Leaves in tropical forests across regions from South America to Southeast Asia are facing a concerning threat due to rising temperatures, warns a new study. The study reveals that some leaves are becoming so hot that their ability to photosynthesize — the process through which they convert carbon dioxide, sunlight, and water into energy — is being compromised.

This phenomenon could have significant repercussions for global forests, unleashing a disastrous feedback loop in which plants die, leading to more heat, which causes more plants to die. It’s certainly something to ponder as we come out of the warmest month ever on record.

A dangerous tipping point

The study, published in Nature, brings attention to the critical temperature threshold of approximately 46.7 degrees Celsius (116 °F) at which leaves’ photosynthetic capacity starts to decline. While this temperature might seem high, it’s important to note that leaves can become much hotter than the surrounding air temperature.

The research, conducted by an international team of scientists from the US, Australia, and Brazil, combined data from thermal satellite sensors aboard the International Space Station with on-site leaf-warming experiments from across the world.

“​​Historically, we have either studied individual trees to gather data at small scales or used satellite instruments to gather data at large scales. What was missing was a way to collect data at small scales across the tropics,” said co-author Joshua Fisher, who helped launch the ECOSTRESS satellite while working as a NASA scientist at the Jet Propulsion Laboratory (JPL) five years ago.

“That’s where we turn to satellite remote sensing. We were able to measure the temperature of the trees directly at incredibly high resolution, all the way from space, using thermal infrared sensing.” 

Rather than analyzing average temperatures, the researchers concentrated on extreme conditions. Their findings indicated that while average forest canopy temperatures peaked at 34 degrees Celsius (93 °F), certain areas experienced temperatures exceeding 40 °C (104 °F).

“We were really surprised that when we warmed leaves by just a few degrees, the highest leaf temperatures actually increased by 8 degrees Celsius. This shows a concerning non-linear feedback that we were not expecting,” said Doughty, who is an associate professor of ecoinformatics at Northern Arizona University. 

At present, a minute fraction, just 0.01%, of leaves are surpassing the critical temperature threshold that jeopardizes their photosynthetic function. Despite this small percentage, the study predicts that as global temperatures continue to rise, this number is likely to increase. The report highlights that even though this percentage may appear minor, its growth could pose a serious threat to tropical forests worldwide. These forests cover about 12% of the planet and are home to over half of its species. Additionally, they play a crucial role in carbon absorption and climate regulation.

According to the researchers, tropical forests can tolerate approximately 4 °C (7.2 °F) of additional global warming before they reach a critical tipping point concerning photosynthesis. If temperatures exceed this threshold, the study suggests that the percentage of leaves surpassing critical temperature limits could rise to 1.4%, leading to substantial leaf loss and even tree death.

The study has implications for understanding how tropical forests will respond to ongoing climate change.
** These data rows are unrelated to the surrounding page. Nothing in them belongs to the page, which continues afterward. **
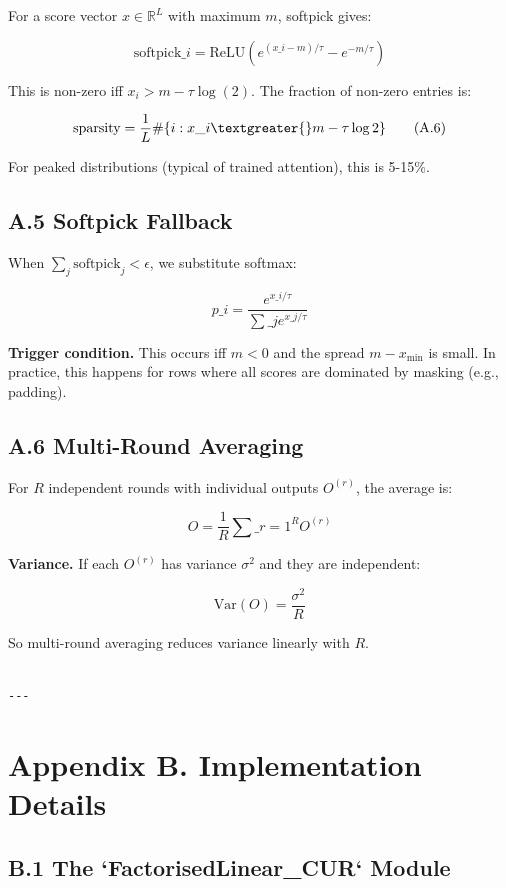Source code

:For a score vector $x \in \mathbb{R}^L$ with maximum $m$, softpick gives:

\[
\text{softpick}\_i = \text{ReLU}(e^{(x\_i - m)/\tau} - e^{-m/\tau})
\tag{A.5}
\]

This is non-zero iff $x_i > m - \tau \log(2)$. The fraction of non-zero 
entries is:

\[
\text{sparsity} = \frac{1}{L} \#\{i : x\_i \textgreater{} m - \tau \log 2\}
\tag{A.6}
\]

For peaked distributions (typical of trained attention), this is 5-15\%.

\subsection{A.5 Softpick Fallback}

When $\sum_j \text{softpick}_j < \epsilon$, we substitute softmax:

\[
p\_i = \frac{e^{x\_i / \tau}}{\sum\_j e^{x\_j / \tau}}
\tag{A.7}
\]

\textbf{Trigger condition.} This occurs iff $m < 0$ and the spread 
$m - x_\text{min}$ is small. In practice, this happens for rows where all 
scores are dominated by masking (e.g., padding).

\subsection{A.6 Multi-Round Averaging}

For $R$ independent rounds with individual outputs $O^{(r)}$, the average 
is:

\[
O = \frac{1}{R} \sum\_{r=1}^{R} O^{(r)}
\tag{A.8}
\]

\textbf{Variance.} If each $O^{(r)}$ has variance $\sigma^2$ and they are 
independent:

\[
\mathrm{Var}(O) = \frac{\sigma^2}{R}
\tag{A.9}
\]

So multi-round averaging reduces variance linearly with $R$.
\begin{lstlisting}

---
\end{lstlisting}


\section{Appendix B. Implementation Details}

\subsection{B.1 The `FactorisedLinear\_CUR` Module}

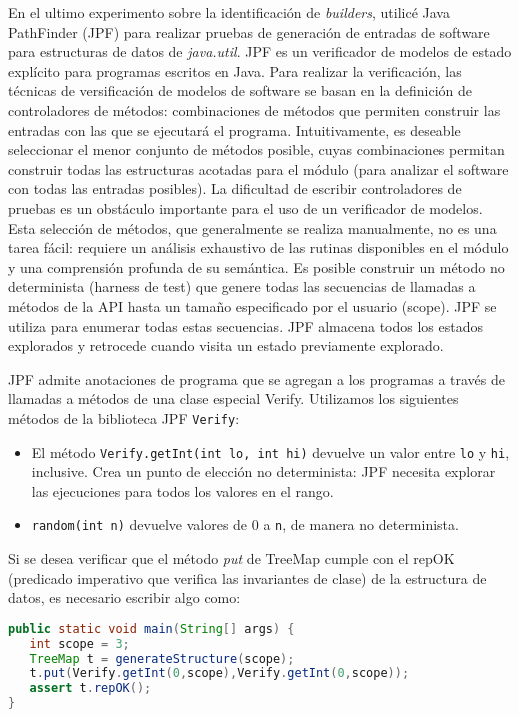 En el ultimo experimento sobre la identificación de \emph{builders}, utilicé Java PathFinder \cite{Visser:2005} (JPF) para realizar pruebas de generación de entradas de software para estructuras de datos de \emph{java.util}. JPF  es un verificador de modelos de estado explícito para programas escritos en Java. Para realizar la verificación, las técnicas de versificación de modelos de software se basan en la definición de controladores de métodos: combinaciones de métodos que permiten construir las entradas con las que se ejecutará el programa. Intuitivamente, es deseable seleccionar el menor conjunto de métodos posible, cuyas combinaciones permitan construir todas las estructuras acotadas para el módulo (para analizar el software con todas las entradas posibles). La dificultad de escribir controladores de pruebas es un obstáculo importante para el uso de un verificador de modelos. Esta selección de métodos, que generalmente se realiza manualmente, no es una tarea fácil: requiere un análisis exhaustivo de las rutinas disponibles en el módulo y una comprensión profunda de su semántica.
Es posible construir un método no determinista (harness de test) que genere todas las secuencias de llamadas a métodos de la API hasta un tamaño especificado por el usuario (scope). JPF se utiliza para enumerar todas estas secuencias. JPF almacena todos los estados explorados y retrocede cuando visita un estado previamente explorado.

JPF admite anotaciones de programa que se agregan a los programas a través de llamadas a métodos de una clase especial Verify.
Utilizamos los siguientes métodos de la biblioteca JPF \verb"Verify":
\\
\begin{itemize}
\item El método \verb"Verify.getInt(int lo, int hi)" devuelve un valor entre \verb"lo" y \verb"hi", inclusive. Crea un punto de elección no determinista: JPF necesita explorar las ejecuciones para todos los valores en el rango.
\item \verb"random(int n)" devuelve valores de 0 a \verb"n", de manera no determinista.
\end{itemize}

Si se desea verificar que el método \emph{put}  de TreeMap cumple con el repOK (predicado imperativo que verifica las invariantes de clase) de la estructura de datos, es necesario escribir algo como: 
\\

\begin{lstlisting}[caption={Probando el método put de TreeMap con JPF},label={lst:label},language=Java,captionpos=b]
public static void main(String[] args) {
   int scope = 3;
   TreeMap t = generateStructure(scope);
   t.put(Verify.getInt(0,scope),Verify.getInt(0,scope));
   assert t.repOK();
}
\end{lstlisting}

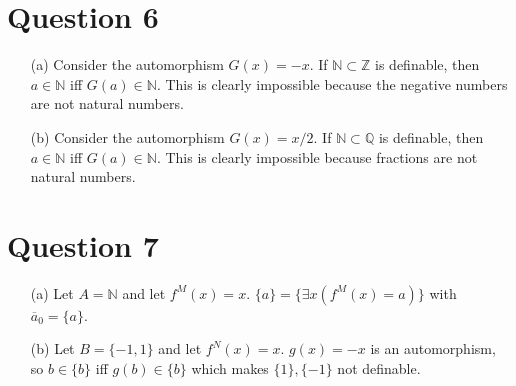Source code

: \documentclass[10pt]{article}
\begin{document}
\section*{Question 6}
\begin{itemize}
    \item [(a)] Consider the automorphism $G(x)=-x$. If $\mathbb{N}\subset \mathbb{Z}$ is definable, then $a\in \mathbb{N}$ iff $G(a)\in\mathbb{N}$. 
    This is clearly impossible because the negative numbers are not natural numbers.
    \item [(b)] Consider the automorphism $G(x)=x/2$. If $\mathbb{N}\subset \mathbb{Q}$ is definable, then $a\in \mathbb{N}$ iff $G(a)\in\mathbb{N}$. 
    This is clearly impossible because fractions are not natural numbers.
\end{itemize}
\section*{Question 7}
\begin{itemize}
    \item [(a)] Let $A=\mathbb{N}$ and let $f^M(x)=x$. $\{a\}=\{\exists x(f^M(x)=a)\}$ with $\overline{a}_0=\{a\}$.
    \item [(b)] Let $B=\{-1,1\}$ and let $f^N(x)=x$. 
    $g(x)=-x$ is an automorphism, so $b\in\{b\}$ iff $g(b)\in\{b\}$ which makes $\{1\},\{-1\}$ not definable. 
\end{itemize}
\end{document}
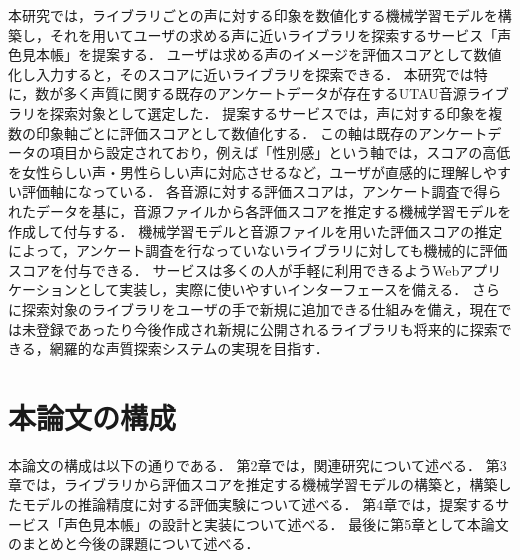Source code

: 本研究では，ライブラリごとの声に対する印象を数値化する機械学習モデルを構築し，それを用いてユーザの求める声に近いライブラリを探索するサービス「声色見本帳」を提案する．
ユーザは求める声のイメージを評価スコアとして数値化し入力すると，そのスコアに近いライブラリを探索できる．
本研究では特に，数が多く声質に関する既存のアンケートデータが存在するUTAU音源ライブラリを探索対象として選定した．
提案するサービスでは，声に対する印象を複数の印象軸ごとに評価スコアとして数値化する．
この軸は既存のアンケートデータの項目から設定されており，例えば「性別感」という軸では，スコアの高低を女性らしい声・男性らしい声に対応させるなど，ユーザが直感的に理解しやすい評価軸になっている．
各音源に対する評価スコアは，アンケート調査で得られたデータを基に，音源ファイルから各評価スコアを推定する機械学習モデルを作成して付与する．
機械学習モデルと音源ファイルを用いた評価スコアの推定によって，アンケート調査を行なっていないライブラリに対しても機械的に評価スコアを付与できる．
サービスは多くの人が手軽に利用できるようWebアプリケーションとして実装し，実際に使いやすいインターフェースを備える．
さらに探索対象のライブラリをユーザの手で新規に追加できる仕組みを備え，現在では未登録であったり今後作成され新規に公開されるライブラリも将来的に探索できる，網羅的な声質探索システムの実現を目指す．

\section{本論文の構成}
本論文の構成は以下の通りである．
第2章では，関連研究について述べる．
第3章では，ライブラリから評価スコアを推定する機械学習モデルの構築と，構築したモデルの推論精度に対する評価実験について述べる．
第4章では，提案するサービス「声色見本帳」の設計と実装について述べる．
最後に第5章として本論文のまとめと今後の課題について述べる．

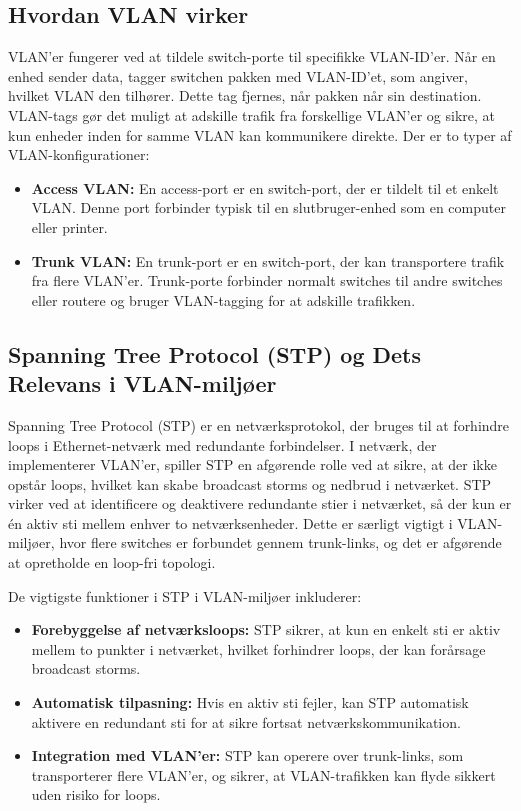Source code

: \subsection{Hvordan VLAN virker}
VLAN'er fungerer ved at tildele switch-porte til specifikke VLAN-ID'er. Når en enhed sender data, tagger switchen pakken med VLAN-ID'et, som angiver, hvilket VLAN den tilhører. Dette tag fjernes, når pakken når sin destination. VLAN-tags gør det muligt at adskille trafik fra forskellige VLAN'er og sikre, at kun enheder inden for samme VLAN kan kommunikere direkte.
\newline
\newline
\noindent Der er to typer af VLAN-konfigurationer:
\begin{itemize}
	\item \textbf{Access VLAN:} En access-port er en switch-port, der er tildelt til et enkelt VLAN. Denne port forbinder typisk til en slutbruger-enhed som en computer eller printer.
	\item \textbf{Trunk VLAN:} En trunk-port er en switch-port, der kan transportere trafik fra flere VLAN'er. Trunk-porte forbinder normalt switches til andre switches eller routere og bruger VLAN-tagging for at adskille trafikken.
\end{itemize}

\subsection{Spanning Tree Protocol (STP) og Dets Relevans i VLAN-miljøer}
Spanning Tree Protocol (STP) er en netværksprotokol, der bruges til at forhindre loops i Ethernet-netværk med redundante forbindelser. I netværk, der implementerer VLAN'er, spiller STP en afgørende rolle ved at sikre, at der ikke opstår loops, hvilket kan skabe broadcast storms og nedbrud i netværket.
\newline\newline
\noindent STP virker ved at identificere og deaktivere redundante stier i netværket, så der kun er én aktiv sti mellem enhver to netværksenheder. Dette er særligt vigtigt i VLAN-miljøer, hvor flere switches er forbundet gennem trunk-links, og det er afgørende at opretholde en loop-fri topologi.

\noindent De vigtigste funktioner i STP i VLAN-miljøer inkluderer:
\begin{itemize}
	\item \textbf{Forebyggelse af netværksloops:} STP sikrer, at kun en enkelt sti er aktiv mellem to punkter i netværket, hvilket forhindrer loops, der kan forårsage broadcast storms.
	\item \textbf{Automatisk tilpasning:} Hvis en aktiv sti fejler, kan STP automatisk aktivere en redundant sti for at sikre fortsat netværkskommunikation.
	\item \textbf{Integration med VLAN'er:} STP kan operere over trunk-links, som transporterer flere VLAN'er, og sikrer, at VLAN-trafikken kan flyde sikkert uden risiko for loops.
\end{itemize}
But most importantly, the findings underscore the importance of reducing our carbon emissions to stabilize temperatures. Under low-emission scenarios, most tropical forest tree leaves can survive overheating, preserving the ecosystems. There is still time, but the window of opportunity is getting narrower with each passing day.

“Our model is not fate,” Doughty said. “It suggests that with some basic climate mitigation, we can address this issue. Further, it helps pinpoint a few key areas that need further research, like whether tropical trees can change their upper-temperature thresholds.” 

“By avoiding high-emissions pathways and deforestation, we can protect the fate of these critical realms of carbon, water and biodiversity,” he added.